Monday, March 16, 2015


In the early sixties my family used to drive to a country place we called the Kazakh Café for picnics with friends.

This place was about 10 km outside the town of Aydın, right off the two lane highway taking us to Izmir. The packed dirt road that we turned into when we arrived lead to one maybe two villages. The man who owned the café must have lived in one of those villages and he must have emigrated from Kazakhstan. We didn’t call his place the Kazakh’s Café we simply called it the Kazakh Café-Kazak Kahvesi.

I remember us staying on into the night one time. This place did not have electricity so the luxes were lit. They had the latest kerosene lanterns with a pressure pump that we simply called luxe as in a luxe lamp (lüks lambası) back then. The light these lanterns gave off was quite bright and the kerosene burned with a reassuring hiss.

                                                                                                 A luxe lamp

I never again in my life encountered true darkness as the one I came to know that night. We youngsters had decided to play hide and seek. After we scattered around, the ‘it’ was left near the building in the flood of light from the lamps. Those of us hiding were standing a mere meter away in the dark and teasing him. He could not see us and did not dare step into the darkness. That was a unique experience.

The second thing I remember from the Kazakh Café is the flower bed the owner had on the other side of the dirt road across from the café. Along with various small flowers he had planted some gaillardia.  Blanketflower (Gaillardia pulchella) in Marineland, Florida, Author Ebyabe

Gaillardia or blanket flower as they are commonly known is a genus of flowering plants in the sunflower family Asteraceae. It was named after M. Gaillard de Merentonneau [or perhaps Charentonneau] who was an 18th century French patron of botanists. Interestingly gaillardia is native to North America and Mexico. The common name blanket or Indian blanket comes from the colors resembling the ones used in Native American woven blankets.

There are more than two dozen species of Gaillardia. Gaillardia pulchella seen in the photographs is the kind I remember. This annual plant has daisy like flowers that can be yellow, orange or red. I remember red ones with yellow rims from the Kazakh Café.

Blanket flowers are good for hot, sunny gardens. Flowers which are 5 cm across open up in the summer and continue to appear into early fall. Blankets form slowly spreading mounds, bush-like clusters that can spread about 30 cm. Blanket blossoms are quite attractive to butterflies, and these annual flowers will reseed themselves easily.

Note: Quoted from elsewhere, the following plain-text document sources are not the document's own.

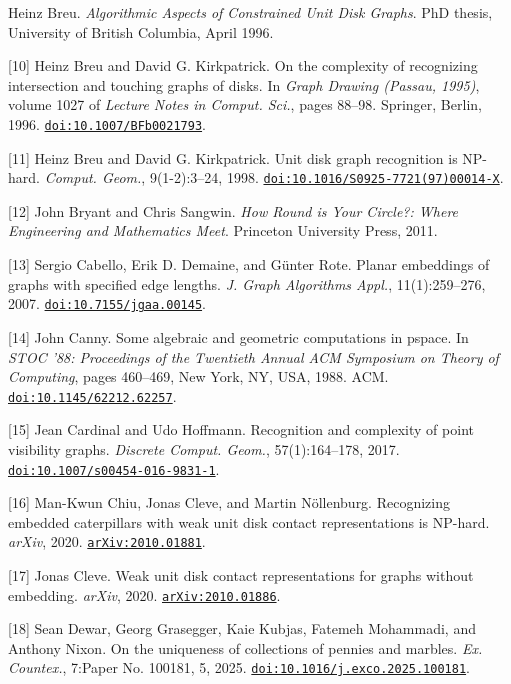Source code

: \documentclass{article}
\begin{document}
\begin{hangpars}
[9] Heinz Breu. \emph{Algorithmic Aspects of Constrained Unit Disk Graphs}. PhD thesis, University of British Columbia, April 1996.

[10] Heinz Breu and David G. Kirkpatrick. On the complexity of recognizing intersection and touching graphs of disks. In \emph{Graph Drawing (Passau, 1995)}, volume 1027 of \emph{Lecture Notes in Comput. Sci.}, pages 88–98. Springer, Berlin, 1996. \href{https://doi.org/10.1007/BFb0021793}{\nolinkurl{doi:10.1007/BFb0021793}}.

[11] Heinz Breu and David G. Kirkpatrick. Unit disk graph recognition is NP-hard. \emph{Comput. Geom.}, 9(1-2):3–24, 1998. \href{https://doi.org/10.1016/S0925-7721(97)00014-X}{\nolinkurl{doi:10.1016/S0925-7721(97)00014-X}}.

[12] John Bryant and Chris Sangwin. \emph{How Round is Your Circle?: Where Engineering and Mathematics Meet}. Princeton University Press, 2011.

[13] Sergio Cabello, Erik D. Demaine, and Günter Rote. Planar embeddings of graphs with specified edge lengths. \emph{J. Graph Algorithms Appl.}, 11(1):259–276, 2007. \href{https://doi.org/10.7155/jgaa.00145}{\nolinkurl{doi:10.7155/jgaa.00145}}.

[14] John Canny. Some algebraic and geometric computations in pspace. In \emph{STOC ’88: Proceedings of the Twentieth Annual ACM Symposium on Theory of Computing}, pages 460–469, New York, NY, USA, 1988. ACM. \href{https://doi.org/10.1145/62212.62257}{\nolinkurl{doi:10.1145/62212.62257}}.

[15] Jean Cardinal and Udo Hoffmann. Recognition and complexity of point visibility graphs. \emph{Discrete Comput. Geom.}, 57(1):164–178, 2017. \href{https://doi.org/10.1007/s00454-016-9831-1}{\nolinkurl{doi:10.1007/s00454-016-9831-1}}.

[16] Man-Kwun Chiu, Jonas Cleve, and Martin Nöllenburg. Recognizing embedded caterpillars with weak unit disk contact representations is NP-hard. \emph{arXiv}, 2020. \href{https://arxiv.org/abs/2010.01881}{\nolinkurl{arXiv:2010.01881}}.

[17] Jonas Cleve. Weak unit disk contact representations for graphs without embedding. \emph{arXiv}, 2020. \href{https://arxiv.org/abs/2010.01886}{\nolinkurl{arXiv:2010.01886}}.

[18] Sean Dewar, Georg Grasegger, Kaie Kubjas, Fatemeh Mohammadi, and Anthony Nixon. On the uniqueness of collections of pennies and marbles. \emph{Ex. Countex.}, 7:Paper No. 100181, 5, 2025. \href{https://doi.org/10.1016/j.exco.2025.100181}{\nolinkurl{doi:10.1016/j.exco.2025.100181}}.


\end{hangpars}
\end{document}
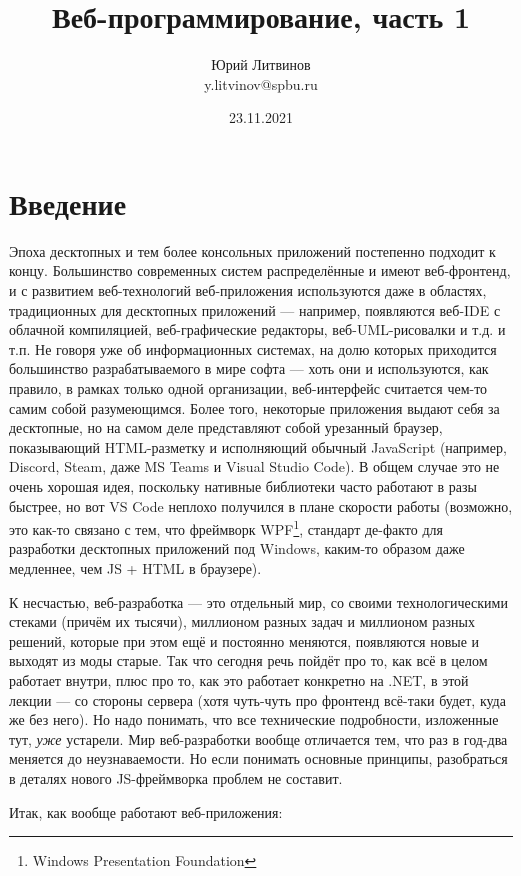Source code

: \documentclass[a5paper]{article}
\title{Веб-программирование, часть 1}
\author{Юрий Литвинов\\\small{y.litvinov@spbu.ru}}
\date{23.11.2021}
\begin{document}
\maketitle
\thispagestyle{empty}

\section{Введение}

Эпоха десктопных и тем более консольных приложений постепенно подходит к концу. Большинство современных систем распределённые и имеют веб-фронтенд, и с развитием веб-технологий веб-приложения используются даже в областях, традиционных для десктопных приложений --- например, появляются веб-IDE с облачной компиляцией, веб-графические редакторы, веб-UML-рисовалки и т.д. и т.п. Не говоря уже об информационных системах, на долю которых приходится большинство разрабатываемого в мире софта --- хоть они и используются, как правило, в рамках только одной организации, веб-интерфейс считается чем-то самим собой разумеющимся. Более того, некоторые приложения выдают себя за десктопные, но на самом деле представляют собой урезанный браузер, показывающий HTML-разметку и исполняющий обычный JavaScript (например, Discord, Steam, даже MS Teams и Visual Studio Code). В общем случае это не очень хорошая идея, поскольку нативные библиотеки часто работают в разы быстрее, но вот VS Code неплохо получился в плане скорости работы (возможно, это как-то связано с тем, что фреймворк WPF\footnote{Windows Presentation Foundation}, стандарт де-факто для разработки десктопных приложений под Windows, каким-то образом даже медленнее, чем JS + HTML в браузере).

К несчастью, веб-разработка --- это отдельный мир, со своими технологическими стеками (причём их тысячи), миллионом разных задач и миллионом разных решений, которые при этом ещё и постоянно меняются, появляются новые и выходят из моды старые. Так что сегодня речь пойдёт про то, как всё в целом работает внутри, плюс про то, как это работает конкретно на .NET, в этой лекции --- со стороны сервера (хотя чуть-чуть про фронтенд всё-таки будет, куда же без него). Но надо понимать, что все технические подробности, изложенные тут, \emph{уже} устарели. Мир веб-разработки вообще отличается тем, что раз в год-два меняется до неузнаваемости. Но если понимать основные принципы, разобраться в деталях нового JS-фреймворка проблем не составит.

Итак, как вообще работают веб-приложения:
\end{document}
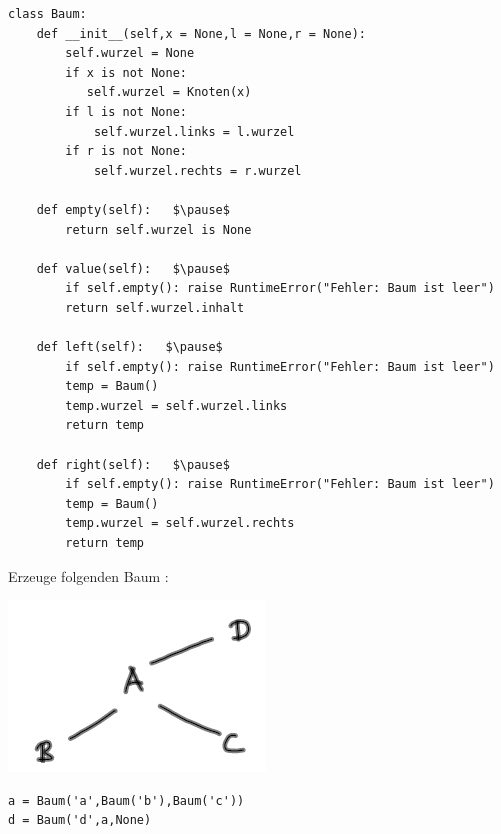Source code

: \documentclass{beamer}
\begin{document}
\begin{frame}[fragile]
\begin{lstlisting}[basicstyle=\tiny]
class Baum:
    def __init__(self,x = None,l = None,r = None):
        self.wurzel = None
        if x is not None:
           self.wurzel = Knoten(x)
        if l is not None:
            self.wurzel.links = l.wurzel
        if r is not None:
            self.wurzel.rechts = r.wurzel
        
    def empty(self):   $\pause$
        return self.wurzel is None

    def value(self):   $\pause$
        if self.empty(): raise RuntimeError("Fehler: Baum ist leer")
        return self.wurzel.inhalt

    def left(self):   $\pause$
        if self.empty(): raise RuntimeError("Fehler: Baum ist leer")
        temp = Baum()
        temp.wurzel = self.wurzel.links
        return temp

    def right(self):   $\pause$
        if self.empty(): raise RuntimeError("Fehler: Baum ist leer")
        temp = Baum()
        temp.wurzel = self.wurzel.rechts
        return temp
\end{lstlisting} 
\end{frame}

\begin{frame}[fragile]

Erzeuge folgenden Baum :


 \includegraphics[scale=0.6]{bild8.png}  \pause

\begin{lstlisting}[mathescape=true]
a = Baum('a',Baum('b'),Baum('c'))
d = Baum('d',a,None)     
\end{lstlisting} 

\end{frame}
\end{document}
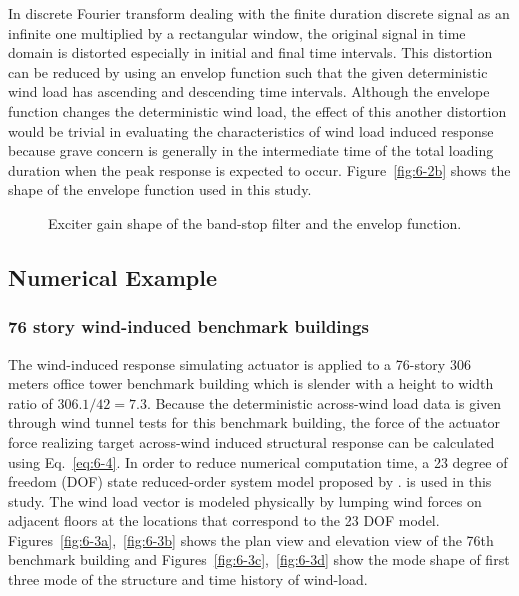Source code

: In discrete Fourier transform dealing with the finite duration discrete signal as an infinite one multiplied by a rectangular window, the original signal in time domain is distorted especially in initial and final time intervals. This distortion can be reduced by using an envelop function such that the given deterministic wind load has ascending and descending time intervals. Although the envelope function changes the deterministic wind load, the effect of this another distortion would be trivial in evaluating the characteristics of wind load induced response because grave concern is generally in the intermediate time of the total loading duration when the peak response is expected to occur. Figure~\ref{fig:6-2b} shows the shape of the envelope function used in this study.

\begin{figure}[!ht]
\centering
{}
\caption{Exciter gain shape of the band-stop filter and the envelop function.}
\label{fig:6-2}
\end{figure}

\subsection{Numerical Example}
\subsubsection{76 story wind-induced benchmark buildings}

The wind-induced response simulating actuator is applied to a 76-story 306 meters office tower benchmark building which is slender with a height to width ratio of $306.1/42= 7.3$. Because the deterministic across-wind load data is given through wind tunnel tests for this benchmark building, the force of the actuator force realizing target across-wind induced structural response can be calculated using Eq.~\eqref{eq:6-4}. In order to reduce numerical computation time, a 23 degree of freedom (DOF) state reduced-order system model proposed by \citet{yang2004benchmark}. is used in this study. The wind load vector is modeled physically by lumping wind forces on adjacent floors at the locations that correspond to the 23 DOF model. Figures~\ref{fig:6-3a},~\ref{fig:6-3b} shows the plan view and elevation view of the 76th benchmark building and Figures~\ref{fig:6-3c},~\ref{fig:6-3d} show the mode shape of first three mode of the structure and time history of wind-load.

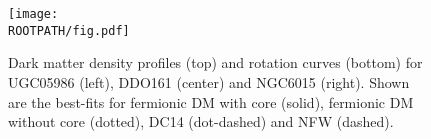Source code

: \begin{figure}%
	\centering%
	\texttt{[image: \\ROOTPATH/fig.pdf]}%
	\caption{Dark matter density profiles (top) and rotation curves (bottom) for UGC05986 (left), DDO161 (center) and NGC6015 (right). Shown are the best-fits for fermionic DM with core (solid), fermionic DM without core (dotted), DC14 (dot-dashed) and NFW (dashed).}%
	\label{fig:benchmark:dark-matter-profiles}%
\end{figure}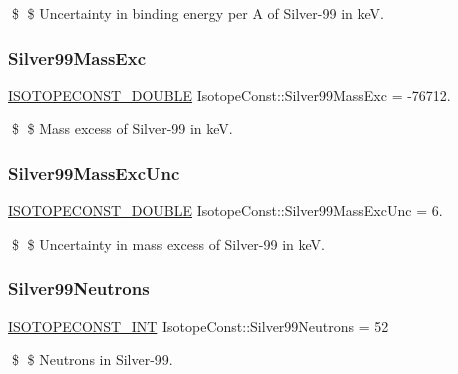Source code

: \$ \$ Uncertainty in binding energy per A of Silver-\/99 in keV. \mbox{\label{group___isotope_const-_silver-_ag99_ga25b978eabc6729f42bc662c9abb966e1}} 
\subsubsection{\texorpdfstring{Silver99\+Mass\+Exc}{Silver99MassExc}}
{\footnotesize\ttfamily \mbox{\hyperlink{group___isotope_const-_macros_ga8f45a7272ce02c0b4c65c44636ed719a}{I\+S\+O\+T\+O\+P\+E\+C\+O\+N\+S\+T\+\_\+\+D\+O\+U\+B\+LE}} Isotope\+Const\+::\+Silver99\+Mass\+Exc = -\/76712.}

\$ \$ Mass excess of Silver-\/99 in keV. \mbox{\label{group___isotope_const-_silver-_ag99_ga8f7823d5d70cf23c9dac03138f44d602}} 
\subsubsection{\texorpdfstring{Silver99\+Mass\+Exc\+Unc}{Silver99MassExcUnc}}
{\footnotesize\ttfamily \mbox{\hyperlink{group___isotope_const-_macros_ga8f45a7272ce02c0b4c65c44636ed719a}{I\+S\+O\+T\+O\+P\+E\+C\+O\+N\+S\+T\+\_\+\+D\+O\+U\+B\+LE}} Isotope\+Const\+::\+Silver99\+Mass\+Exc\+Unc = 6.}

\$ \$ Uncertainty in mass excess of Silver-\/99 in keV. \mbox{\label{group___isotope_const-_silver-_ag99_ga1f37562e0317aacb32773269c7a86977}} 
\subsubsection{\texorpdfstring{Silver99\+Neutrons}{Silver99Neutrons}}
{\footnotesize\ttfamily \mbox{\hyperlink{group___isotope_const-_macros_ga5f18360b3e99483a35c32d789e62621c}{I\+S\+O\+T\+O\+P\+E\+C\+O\+N\+S\+T\+\_\+\+I\+NT}} Isotope\+Const\+::\+Silver99\+Neutrons = 52}

\$ \$ Neutrons in Silver-\/99. \mbox{\label{group___isotope_const-_silver-_ag99_gaff1b8aec6025a54c21419c6d7a81926d}} 
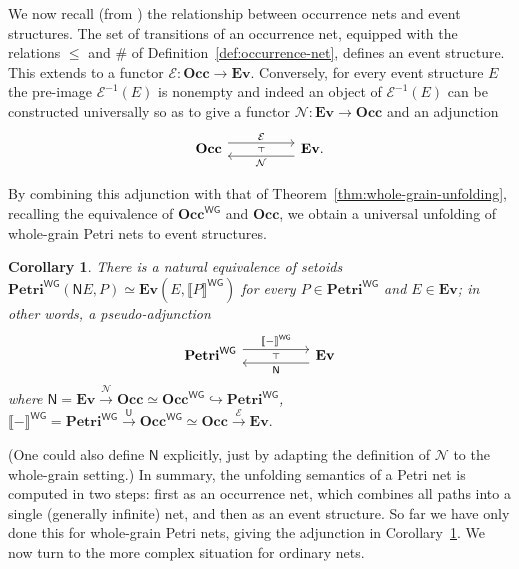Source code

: \documentclass[11pt,a4paper]{article}
\theoremstyle{plain}
\newtheorem{corollary}[theorem]{Corollary}
\theoremstyle{definition}
\theoremstyle{remark}
\newcommand{\calN}{\mathcal{N}}
\newcommand{\calE}{\mathcal{E}}
\newcommand{\Occ}{\mathbf{Occ}}
\newcommand{\WGPetri}{\mathbf{Petri}^{\mathsf{WG}}}
\newcommand{\WGOcc}{\mathbf{Occ}^{\mathsf{WG}}}
\newcommand{\ES}{\mathbf{Ev}}
\newcommand{\semWG}{\llbracket - \rrbracket^{\mathsf{WG}}}
\newcommand{\semWGA}[1]{\llbracket #1 \rrbracket^{\mathsf{WG}}}
\begin{document}
\newcommand{\E}[0]{\mathsf{E}}
We now recall (from \cite{ES1, ES2}) the relationship between occurrence nets and event structures. The set of transitions of an occurrence net, equipped with the relations $\leq$ and $\#$ of Definition~\ref{def:occurrence-net}, defines an event structure. This extends to a functor $\calE:\Occ \to \ES$. Conversely, for every event structure $E$ the pre-image $\calE^{-1}(E)$ is nonempty and indeed an object of $\calE^{-1}(E)$ can be constructed universally so as to give a functor $\calN: \ES\to \Occ$ and an adjunction
\begin{equation}
\label{eq:occ-es}
\begin{tikzcd}
	\Occ && \ES.
	\arrow[""{name=0, anchor=center, inner sep=0}, "\calE", shift left=2, from=1-1, to=1-3]
	\arrow[""{name=1, anchor=center, inner sep=0}, "\cal{N}", shift left=2, from=1-3, to=1-1]
	\arrow["\dashv"{anchor=center, rotate=90}, draw=none, from=1, to=0]
\end{tikzcd}
\end{equation}
\newcommand{\N}{\mathsf{N}}

By combining this adjunction with that of Theorem~\ref{thm:whole-grain-unfolding}, recalling the equivalence of $\WGOcc$ and $\Occ$, we obtain a universal unfolding of whole-grain Petri nets to event structures. 
 \begin{corollary}
\label{cor:whole-grain-unfolding}
There is a natural equivalence of setoids $\WGPetri(\N E, P) \simeq \ES(E, \semWGA{P})$ for every $P \in \WGPetri$ and $E \in \ES$; in other words, a pseudo-adjunction
\[ 
\begin{tikzcd}
	\WGPetri && \ES
	\arrow[""{name=0, anchor=center, inner sep=0}, "\semWG", shift left =2, from=1-1, to=1-3]
	\arrow[""{name=1, anchor=center, inner sep=0}, "\N", shift left=2,  from=1-3, to=1-1]
	\arrow["\dashv"{anchor=center, rotate=90}, draw=none, from=1, to=0]
\end{tikzcd}
\]
where 
$\N = \ES \xrightarrow{\calN} \Occ \simeq \WGOcc \hookrightarrow \WGPetri$, 
$\semWG = \WGPetri \xrightarrow{\mathsf{U}} \WGOcc \simeq \Occ \xrightarrow{\calE} \ES.$
\end{corollary}
(One could also define $\N$ explicitly, just by adapting the definition of $\calN$ to the whole-grain setting.)
In summary, the unfolding semantics of a Petri net is computed in two steps: first as an occurrence net, which combines all paths into a single (generally infinite) net, and then as an event structure. So far we have only done this for whole-grain Petri nets, giving the adjunction in Corollary~\ref{cor:whole-grain-unfolding}. We now turn to the more complex situation for ordinary nets. 
\end{document}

                                                                             My parents beside our 1960 Chevrolet


  1. Hi Beste - those early holidays are often so magical ... and darkness as children experience can be life changing sometimes ... Love the Blanket flowers (Asters as I know them) .. we had lots of them in South Africa .. and I expect they're here now as we get warmer and drier. Cheers Hilary

  2. Hello Hilary. South Africa is a very special region with numerous endemic plants. You must have discovered many of them when you lived there.

  3. I still haven't really been somewhere that was truly dark. Would love to see stars!

  4. I don't think one can easily find true darkness anywhere anymore.